#### [Task]
Tally every line of the material where "generate" occurs, then write the total by itself.

#### [Records shown]
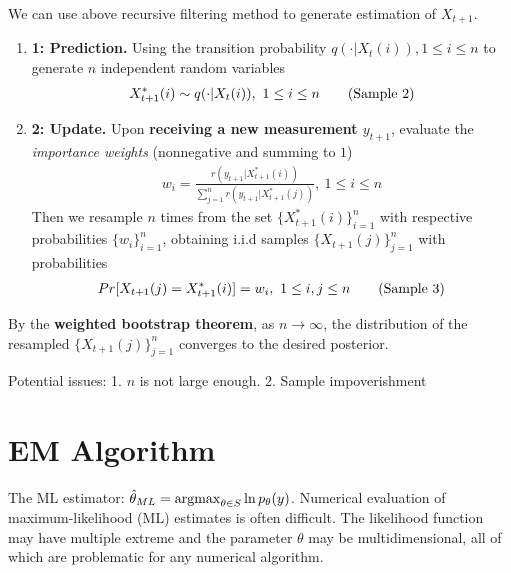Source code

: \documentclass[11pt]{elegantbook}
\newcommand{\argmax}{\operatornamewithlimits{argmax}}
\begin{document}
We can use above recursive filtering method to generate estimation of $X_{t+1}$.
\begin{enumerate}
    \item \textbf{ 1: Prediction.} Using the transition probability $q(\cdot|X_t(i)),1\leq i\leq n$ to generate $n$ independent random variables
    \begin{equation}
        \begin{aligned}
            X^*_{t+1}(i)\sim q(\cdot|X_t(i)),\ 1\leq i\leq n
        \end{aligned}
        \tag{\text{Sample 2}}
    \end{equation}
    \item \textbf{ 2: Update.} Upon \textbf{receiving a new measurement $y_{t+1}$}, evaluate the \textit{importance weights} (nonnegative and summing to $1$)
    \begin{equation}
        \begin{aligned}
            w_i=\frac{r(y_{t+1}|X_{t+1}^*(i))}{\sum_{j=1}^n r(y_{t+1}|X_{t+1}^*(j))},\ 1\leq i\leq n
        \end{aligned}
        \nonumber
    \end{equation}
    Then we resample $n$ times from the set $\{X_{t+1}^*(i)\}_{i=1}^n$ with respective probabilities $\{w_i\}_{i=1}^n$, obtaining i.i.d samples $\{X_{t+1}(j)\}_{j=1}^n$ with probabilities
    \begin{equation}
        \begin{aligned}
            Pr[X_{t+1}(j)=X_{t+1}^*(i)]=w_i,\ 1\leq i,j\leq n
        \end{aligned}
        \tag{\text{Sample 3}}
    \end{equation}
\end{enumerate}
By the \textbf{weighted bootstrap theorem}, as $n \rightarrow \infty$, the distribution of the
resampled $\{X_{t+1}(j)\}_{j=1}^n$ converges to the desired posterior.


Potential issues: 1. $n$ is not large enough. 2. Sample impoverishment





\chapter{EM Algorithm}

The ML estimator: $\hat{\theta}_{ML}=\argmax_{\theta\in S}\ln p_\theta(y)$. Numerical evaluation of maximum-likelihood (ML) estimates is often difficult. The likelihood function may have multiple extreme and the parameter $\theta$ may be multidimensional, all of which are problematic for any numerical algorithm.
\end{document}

* * *

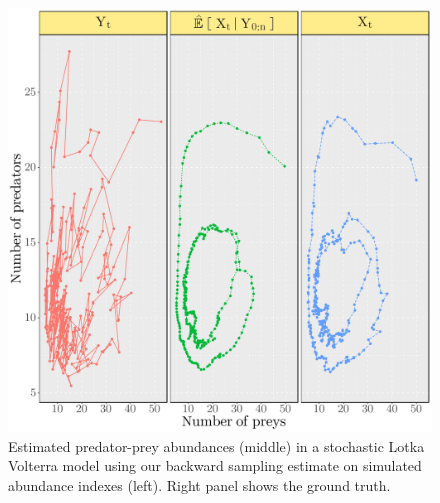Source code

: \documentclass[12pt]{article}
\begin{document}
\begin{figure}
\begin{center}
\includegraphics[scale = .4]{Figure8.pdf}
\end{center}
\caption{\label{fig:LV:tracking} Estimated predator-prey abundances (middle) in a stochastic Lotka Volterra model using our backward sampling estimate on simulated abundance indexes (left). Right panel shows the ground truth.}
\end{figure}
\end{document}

#### [Completed task]
2